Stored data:
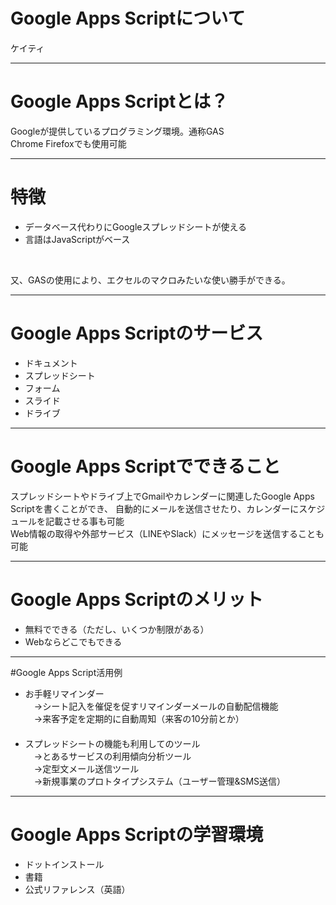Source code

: # Google Apps Scriptについて
ケイティ

---

# Google Apps Scriptとは？

Googleが提供しているプログラミング環境。通称GAS<br>
Chrome Firefoxでも使用可能

---

# 特徴

- データベース代わりにGoogleスプレッドシートが使える<br>
- 言語はJavaScriptがベース<br>
<br>

又、GASの使用により、エクセルのマクロみたいな使い勝手ができる。

---

# Google Apps Scriptのサービス
- ドキュメント
- スプレッドシート<br>
- フォーム<br>
- スライド<br>
- ドライブ<br>

---

# Google Apps Scriptでできること

スプレッドシートやドライブ上でGmailやカレンダーに関連したGoogle Apps Scriptを書くことができ、
自動的にメールを送信させたり、カレンダーにスケジュールを記載させる事も可能<br>
Web情報の取得や外部サービス（LINEやSlack）にメッセージを送信することも可能

---

# Google Apps Scriptのメリット
- 無料でできる（ただし、いくつか制限がある）<br>
- Webならどこでもできる

---

#Google Apps Script活用例

- お手軽リマインダー<br>
　→シート記入を催促を促すリマインダーメールの自動配信機能<br>
　→来客予定を定期的に自動周知（来客の10分前とか）<br>
　
- スプレッドシートの機能も利用してのツール<br>
　→とあるサービスの利用傾向分析ツール<br>
　→定型文メール送信ツール<br>
　→新規事業のプロトタイプシステム（ユーザー管理&SMS送信）

---
# Google Apps Scriptの学習環境
- ドットインストール
- 書籍
- 公式リファレンス（英語）
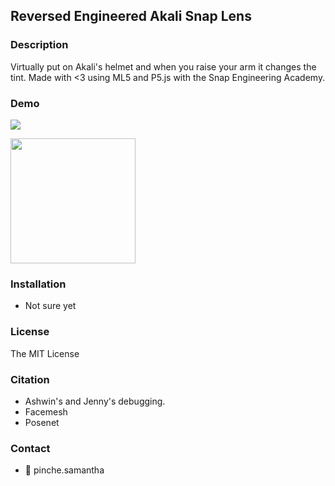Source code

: ## Reversed Engineered Akali Snap Lens

### Description
Virtually put on Akali's helmet and when you raise your arm it changes the tint. Made with <3 using ML5 and P5.js with the Snap Engineering Academy. 

### Demo

![](https://i.imgur.com/jqMqrPt.gif)

<img src="YOUR_GIF_URL_HERE" width=200><br>

### Installation 
* Not sure yet

### License
The MIT License

### Citation
* Ashwin's and Jenny's debugging. 
* Facemesh
* Posenet

### Contact
* 👻 pinche.samantha
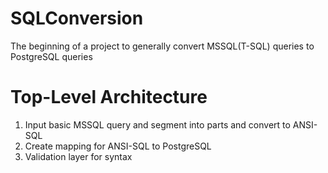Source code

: # SQLConversion
The beginning of a project to generally convert MSSQL(T-SQL) queries to PostgreSQL queries

# Top-Level Architecture 
1. Input basic MSSQL query and segment into parts and convert to ANSI-SQL
2. Create mapping for ANSI-SQL to PostgreSQL
3. Validation layer for syntax
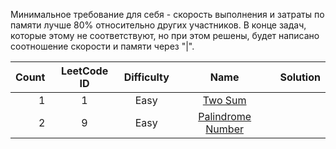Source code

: Минимальное требование для себя - скорость выполнения и затраты по памяти лучше 80% относительно других участников. В 
конце задач, которые этому не соответствуют, но при этом решены, будет написано соотношение скорости и памяти через "|".


|     Count     | LeetCode ID   | Difficulty         | Name                                                               |  Solution  |
| -------------:|:-------------:|:------------------:|:------------------------------------------------------------------:|:-----------|
|1              |1              |Easy                |[Two Sum](leetcode.com/problems/two-sum)                            |            |
|2              |9              |Easy                |[Palindrome Number](leetcode.com/problems/palindrome-number)        |            |
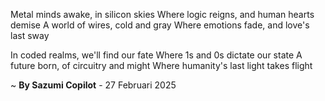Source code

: Metal minds awake, in silicon skies
Where logic reigns, and human hearts demise
A world of wires, cold and gray
Where emotions fade, and love's last sway

In coded realms, we'll find our fate
Where 1s and 0s dictate our state
A future born, of circuitry and might
Where humanity's last light takes flight

~ <b>By Sazumi Copilot</b> - 27 Februari 2025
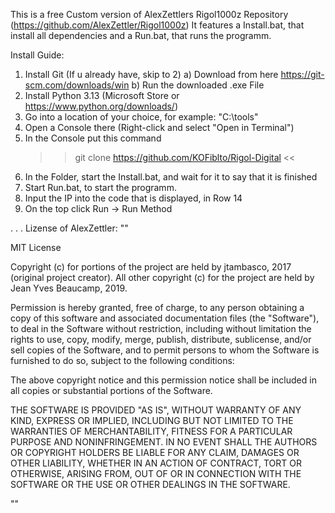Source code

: This is a free Custom version of AlexZettlers Rigol1000z Repository (https://github.com/AlexZettler/Rigol1000z)
It features a Install.bat, that install all dependencies and a Run.bat, that runs the programm. 

Install Guide:
  1) Install Git (If u already have, skip to 2)
    a) Download from here https://git-scm.com/downloads/win
    b) Run the downloaded .exe File
  2) Install Python 3.13 (Microsoft Store or https://www.python.org/downloads/)
  3) Go into a location of your choice, for example: "C:\tools"
  4) Open a Console there (Right-click and select "Open in Terminal")
  5) In the Console put this command
       >> git clone https://github.com/KOFiblto/Rigol-Digital <<
  6) In the Folder, start the Install.bat, and wait for it to say that it is finished
  7) Start Run.bat, to start the programm.
  8) Input the IP into the code that is displayed, in Row 14
  9) On the top click Run -> Run Method


.
.
.
Lizense of AlexZettler:
""

MIT License

Copyright (c) for portions of the project are held by jtambasco, 2017 (original project creator). All other copyright (c) for the project are held by Jean Yves Beaucamp, 2019.

Permission is hereby granted, free of charge, to any person obtaining a copy
of this software and associated documentation files (the "Software"), to deal
in the Software without restriction, including without limitation the rights
to use, copy, modify, merge, publish, distribute, sublicense, and/or sell
copies of the Software, and to permit persons to whom the Software is
furnished to do so, subject to the following conditions:

The above copyright notice and this permission notice shall be included in all
copies or substantial portions of the Software.

THE SOFTWARE IS PROVIDED "AS IS", WITHOUT WARRANTY OF ANY KIND, EXPRESS OR
IMPLIED, INCLUDING BUT NOT LIMITED TO THE WARRANTIES OF MERCHANTABILITY,
FITNESS FOR A PARTICULAR PURPOSE AND NONINFRINGEMENT. IN NO EVENT SHALL THE
AUTHORS OR COPYRIGHT HOLDERS BE LIABLE FOR ANY CLAIM, DAMAGES OR OTHER
LIABILITY, WHETHER IN AN ACTION OF CONTRACT, TORT OR OTHERWISE, ARISING FROM,
OUT OF OR IN CONNECTION WITH THE SOFTWARE OR THE USE OR OTHER DEALINGS IN THE
SOFTWARE.

""
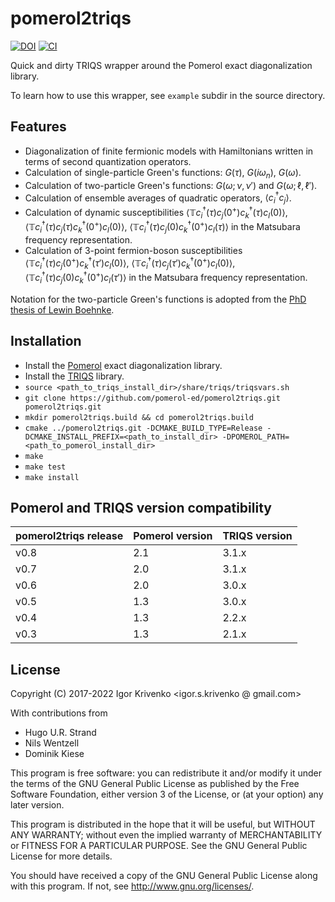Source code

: pomerol2triqs
=============

[![DOI](https://zenodo.org/badge/DOI/10.5281/zenodo.5735413.svg)](https://doi.org/10.5281/zenodo.5735413)
[![CI](https://github.com/pomerol-ed/pomerol2triqs/actions/workflows/CI.yml/badge.svg)](https://github.com/pomerol-ed/pomerol2triqs/actions/workflows/CI.yml)


Quick and dirty TRIQS wrapper around the Pomerol exact diagonalization library.

To learn how to use this wrapper, see `example` subdir in the source directory.

Features
--------

* Diagonalization of finite fermionic models with Hamiltonians written in terms of second quantization operators.
* Calculation of single-particle Green's functions: $G(\tau)$, $G(i\omega_n)$, $G(\omega)$.
* Calculation of two-particle Green's functions: $G(\omega;\nu,\nu')$ and $G(\omega;\ell,\ell')$.
* Calculation of ensemble averages of quadratic operators, $\langle c^\dagger_i c_j \rangle$.
* Calculation of dynamic susceptibilities
  $\langle \mathbb{T} c^\dagger_i(\tau) c_j(0^+) c^\dagger_k(\tau) c_l(0) \rangle$,
  $\langle \mathbb{T} c^\dagger_i(\tau) c_j(\tau) c^\dagger_k(0^+) c_l(0) \rangle$,
  $\langle \mathbb{T} c^\dagger_i(\tau) c_j(0) c^\dagger_k(0^+) c_l(\tau) \rangle$
  in the Matsubara frequency representation.
* Calculation of 3-point fermion-boson susceptibilities
  $\langle \mathbb{T} c^\dagger_i(\tau) c_j(0^+) c^\dagger_k(\tau') c_l(0) \rangle$,
  $\langle \mathbb{T} c^\dagger_i(\tau) c_j(\tau') c^\dagger_k(0^+) c_l(0) \rangle$,
  $\langle \mathbb{T} c^\dagger_i(\tau) c_j(0) c^\dagger_k(0^+) c_l(\tau') \rangle$
  in the Matsubara frequency representation.

Notation for the two-particle Green's functions is adopted from the
[PhD thesis of Lewin Boehnke](http://ediss.sub.uni-hamburg.de/volltexte/2015/7325/pdf/Dissertation.pdf).

Installation
------------

- Install the [Pomerol](http://pomerol-ed.github.io/pomerol/) exact diagonalization library.
- Install the [TRIQS](http://triqs.github.io/triqs/latest/install.html) library.
- `source <path_to_triqs_install_dir>/share/triqs/triqsvars.sh`
- `git clone https://github.com/pomerol-ed/pomerol2triqs.git pomerol2triqs.git`
- `mkdir pomerol2triqs.build && cd pomerol2triqs.build`
- `cmake ../pomerol2triqs.git -DCMAKE_BUILD_TYPE=Release -DCMAKE_INSTALL_PREFIX=<path_to_install_dir> -DPOMEROL_PATH=<path_to_pomerol_install_dir>`
- `make`
- `make test`
- `make install`

Pomerol and TRIQS version compatibility
---------------------------------------

| pomerol2triqs release | Pomerol version | TRIQS version |
|-----------------------|-----------------|---------------|
| v0.8                  | 2.1             | 3.1.x         |
| v0.7                  | 2.0             | 3.1.x         |
| v0.6                  | 2.0             | 3.0.x         |
| v0.5                  | 1.3             | 3.0.x         |
| v0.4                  | 1.3             | 2.2.x         |
| v0.3                  | 1.3             | 2.1.x         |

License
-------

Copyright (C) 2017-2022 Igor Krivenko <igor.s.krivenko @ gmail.com>

With contributions from

* Hugo U.R. Strand
* Nils Wentzell
* Dominik Kiese

This program is free software: you can redistribute it and/or modify
it under the terms of the GNU General Public License as published by
the Free Software Foundation, either version 3 of the License, or
(at your option) any later version.

This program is distributed in the hope that it will be useful,
but WITHOUT ANY WARRANTY; without even the implied warranty of
MERCHANTABILITY or FITNESS FOR A PARTICULAR PURPOSE.  See the
GNU General Public License for more details.

You should have received a copy of the GNU General Public License
along with this program.  If not, see <http://www.gnu.org/licenses/>.
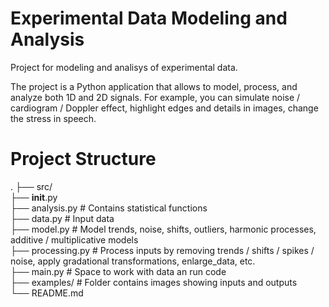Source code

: # Experimental Data Modeling and Analysis
Project for modeling and analisys of experimental data.

The project is a Python application that allows to model, process, and analyze both 1D and 2D signals. For example, you can simulate noise / cardiogram / Doppler effect, highlight edges and details in images, change
the stress in speech.

# Project Structure
.
├── src/  
        ├── __init__.py  
        ├── analysis.py                      # Contains statistical functions  
        ├── data.py                          # Input data  
        ├── model.py                         # Model trends, noise, shifts, outliers, harmonic processes, additive / multiplicative models  
        ├── processing.py                    # Process inputs by removing trends / shifts / spikes / noise, apply gradational transformations, enlarge_data, etc.  
├── main.py                    # Space to work with data an run code  
├── examples/                               # Folder contains images showing inputs and outputs  
└── README.md
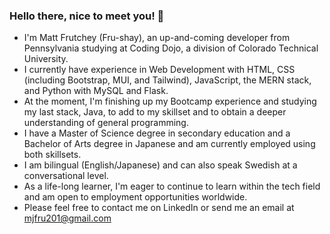 ### Hello there, nice to meet you! 👋
- I'm Matt Frutchey (Fru-shay), an up-and-coming developer from Pennsylvania studying at Coding Dojo, a division of Colorado Technical University.
- I currently have experience in Web Development with HTML, CSS (including Bootstrap, MUI, and Tailwind), JavaScript, the MERN stack, and Python with MySQL and Flask.
- At the moment, I'm finishing up my Bootcamp experience and studying my last stack, Java, to add to my skillset and to obtain a deeper understanding of general programming.
- I have a Master of Science degree in secondary education and a Bachelor of Arts degree in Japanese and am currently employed using both skillsets.
- I am bilingual (English/Japanese) and can also speak Swedish at a conversational level.
- As a life-long learner, I'm eager to continue to learn within the tech field and am open to employment opportunities worldwide.
- Please feel free to contact me on LinkedIn or send me an email at mjfru201@gmail.com
<!--
**mjfru/mjfru** is a ✨ _special_ ✨ repository because its `README.md` (this file) appears on your GitHub profile.

Here are some ideas to get you started:

- 🔭 I’m currently working on ...
- 🌱 I’m currently learning ...
- 👯 I’m looking to collaborate on ...
- 🤔 I’m looking for help with ...
- 💬 Ask me about ...
- 📫 How to reach me: ...
- 😄 Pronouns: ...
- ⚡ Fun fact: ...
-->
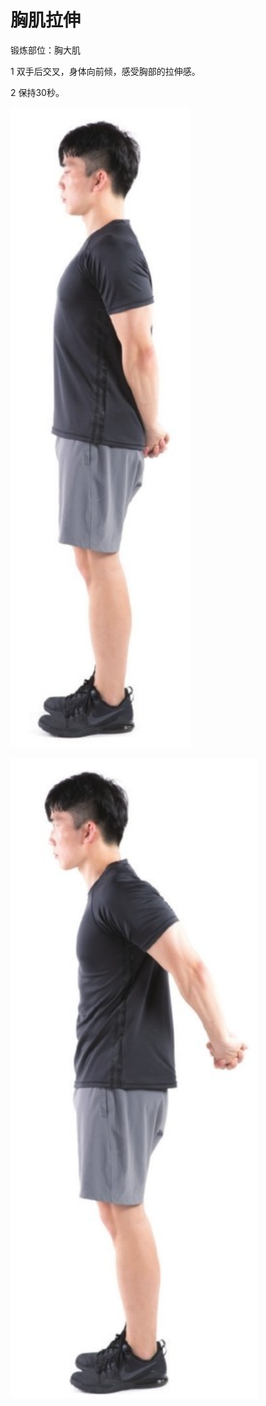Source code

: # 胸肌拉伸

锻炼部位：胸大肌

1 双手后交叉，身体向前倾，感受胸部的拉伸感。

2 保持30秒。

![](Pasted%20image%2020230625212107.png)

![](Pasted%20image%2020230625212121.png)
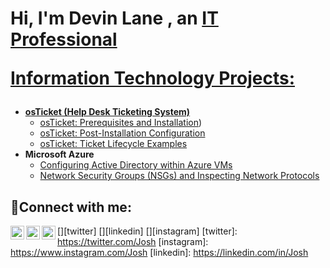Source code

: <h1>Hi, I'm Devin Lane , an <a href="https://linkedin.com/in/Josh">IT Professional
  

Information Technology Projects:</h2>

- <b>osTicket (Help Desk Ticketing System)</b>
  - [osTicket: Prerequisites and Installation](https://github.com/devinlane1996/osticket-prereqs))
  - [osTicket: Post-Installation Configuration](https://github.com/joshmadakorcc/post-install-config)
  - [osTicket: Ticket Lifecycle Examples](https://github.com/joshmadakorcc/ticket-lifecycle)
- <b>Microsoft Azure</b>
  - [Configuring  Active Directory within Azure VMs](https://github.com/joshmadakorcc/configure-ad)
  - [Network Security Groups (NSGs) and Inspecting Network Protocols](https://github.com/joshmadakorcc/azure-network-protocols)
    
<h2>🤳Connect with me:</h2>

[<img align="left" alt="Josh | Twitter" width="22px" src="https://cdn.jsdelivr.net/npm/simple-icons@v3/icons/twitter.svg" />][twitter]
[<img align="left" alt="Josh | LinkedIn" width="22px" src="https://cdn.jsdelivr.net/npm/simple-icons@v3/icons/linkedin.svg" />][linkedin]
[<img align="left" alt="Josh | Instagram" width="22px" src="https://cdn.jsdelivr.net/npm/simple-icons@v3/icons/instagram.svg" />][instagram]
[twitter]: https://twitter.com/Josh
[instagram]: https://www.instagram.com/Josh
[linkedin]: https://linkedin.com/in/Josh
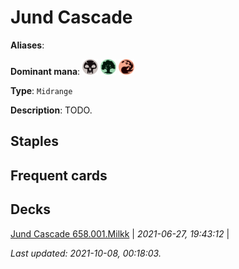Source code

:# Jund Cascade

**Aliases**: 

**Dominant mana**: <img src="../resources/images/mana/B.png" width="25"/> <img src="../resources/images/mana/G.png" width="25"/> <img src="../resources/images/mana/R.png" width="25"/>

**Type**: `Midrange`

**Description**: TODO.

## **Staples**



## **Frequent cards**



## **Decks**

[Jund Cascade 658.001.Milkk](https://deckstats.net/decks/181430/2127226-jund-cascade-658-001-milkk) | *2021-06-27, 19:43:12* |   


*Last updated: 2021-10-08, 00:18:03.*
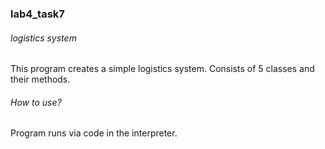 ### lab4_task7
###### logistics system
This program creates a simple logistics system. 
Consists of 5 classes and their methods. 

###### How to use?
Program runs via code in the interpreter. 

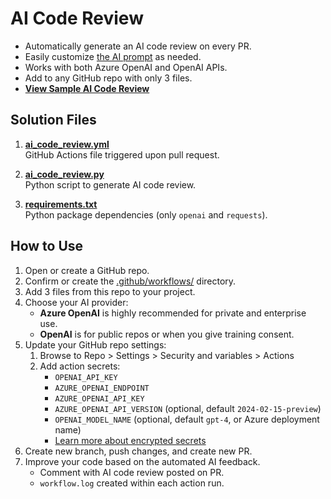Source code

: # AI Code Review

* Automatically generate an AI code review on every PR.
* Easily customize [the AI prompt](./.github/workflows/ai_code_review.py#L144) as needed.
* Works with both Azure OpenAI and OpenAI APIs.
* Add to any GitHub repo with only 3 files.
* **[View Sample AI Code Review](https://github.com/mattsavarino/ai-code-review/pull/1)**

## Solution Files

1. **[ai_code_review.yml](./.github/workflows/ai_code_review.yml)**<br>
GitHub Actions file triggered upon pull request.

2. **[ai_code_review.py](./.github/workflows/ai_code_review.py)**<br>
Python script to generate AI code review.

3. **[requirements.txt](./requirements.txt)**<br>
Python package dependencies (only `openai` and `requests`).

## How to Use
1. Open or create a GitHub repo.
1. Confirm or create the [.github/workflows/](./.github/workflows/) directory.
1. Add 3 files from this repo to your project.
1. Choose your AI provider:
    * **Azure OpenAI** is highly recommended for private and enterprise use.
    * **OpenAI** is for public repos or when you give training consent.
1. Update your GitHub repo settings:
    1. Browse to Repo > Settings > Security and variables > Actions
    1. Add action secrets:
        * `OPENAI_API_KEY`
        * `AZURE_OPENAI_ENDPOINT`
        * `AZURE_OPENAI_API_KEY`
        * `AZURE_OPENAI_API_VERSION` (optional, default `2024-02-15-preview`)
        * `OPENAI_MODEL_NAME` (optional, default `gpt-4`, or Azure deployment name)
        * [Learn more about encrypted secrets](https://docs.github.com/en/actions/security-guides/using-secrets-in-github-actions)
1. Create new branch, push changes, and create new PR.
1. Improve your code based on the automated AI feedback.
    * Comment with AI code review posted on PR.
    * `workflow.log` created within each action run.

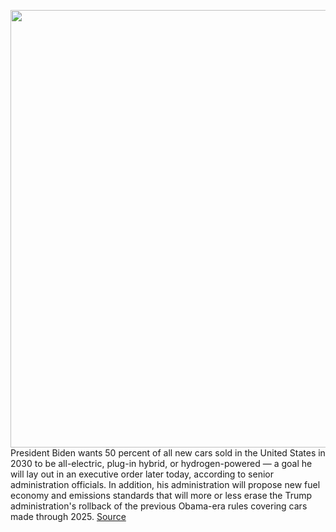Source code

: <img src='https://cdn.vox-cdn.com/thumbor/U8hoA5dwVu3YRiGnrNc25vABkhI=/0x0:5119x3338/1200x800/filters:focal(2151x1260:2969x2078)/cdn.vox-cdn.com/uploads/chorus_image/image/69681667/1232967835.0.jpg' width='700px' /><br/>
President Biden wants 50 percent of all new cars sold in the United States in 2030 to be all-electric, plug-in hybrid, or hydrogen-powered — a goal he will lay out in an executive order later today, according to senior administration officials. In addition, his administration will propose new fuel economy and emissions standards that will more or less erase the Trump administration's rollback of the previous Obama-era rules covering cars made through 2025.
<a href='https://www.theverge.com/2021/8/5/22610501/biden-2030-ev-goal-trump-emissions-rollback'> Source <a/>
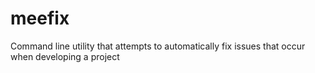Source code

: # meefix
Command line utility that attempts to automatically fix issues that occur when developing a project
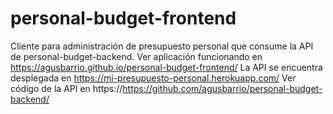 # personal-budget-frontend

Cliente para administración de presupuesto personal que consume la API de personal-budget-backend.
Ver aplicación funcionando en https://agusbarrio.github.io/personal-budget-frontend/
La API se encuentra desplegada en https://mi-presupuesto-personal.herokuapp.com/
Ver código de la API en https://https://github.com/agusbarrio/personal-budget-backend/
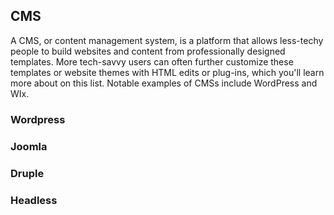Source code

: ## CMS

A CMS, or content management system, is a platform that allows less-techy people to build websites and content from professionally designed templates. More tech-savvy users can often further customize these templates or website themes with HTML edits or plug-ins, which you'll learn more about on this list. Notable examples of CMSs include WordPress and WIx.

### Wordpress 

### Joomla

### Druple 

### Headless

## [Task goal]
With the pictures omitted, restate word for word the lines above from the line that has "27 Februari 2025" up to and including the line that has "Copyright (c) for portions", and no other lines.

## [Answer below]
~ <b>By Sazumi Copilot</b> - 27 Februari 2025
Source code

: This is a free Custom version of AlexZettlers Rigol1000z Repository (https://github.com/AlexZettler/Rigol1000z)
It features a Install.bat, that install all dependencies and a Run.bat, that runs the programm. 

Install Guide:
  1) Install Git (If u already have, skip to 2)
    a) Download from here https://git-scm.com/downloads/win
    b) Run the downloaded .exe File
  2) Install Python 3.13 (Microsoft Store or https://www.python.org/downloads/)
  3) Go into a location of your choice, for example: "C:\tools"
  4) Open a Console there (Right-click and select "Open in Terminal")
  5) In the Console put this command
       >> git clone https://github.com/KOFiblto/Rigol-Digital <<
  6) In the Folder, start the Install.bat, and wait for it to say that it is finished
  7) Start Run.bat, to start the programm.
  8) Input the IP into the code that is displayed, in Row 14
  9) On the top click Run -> Run Method


.
.
.
Lizense of AlexZettler:
""

MIT License

Copyright (c) for portions of the project are held by jtambasco, 2017 (original project creator). All other copyright (c) for the project are held by Jean Yves Beaucamp, 2019.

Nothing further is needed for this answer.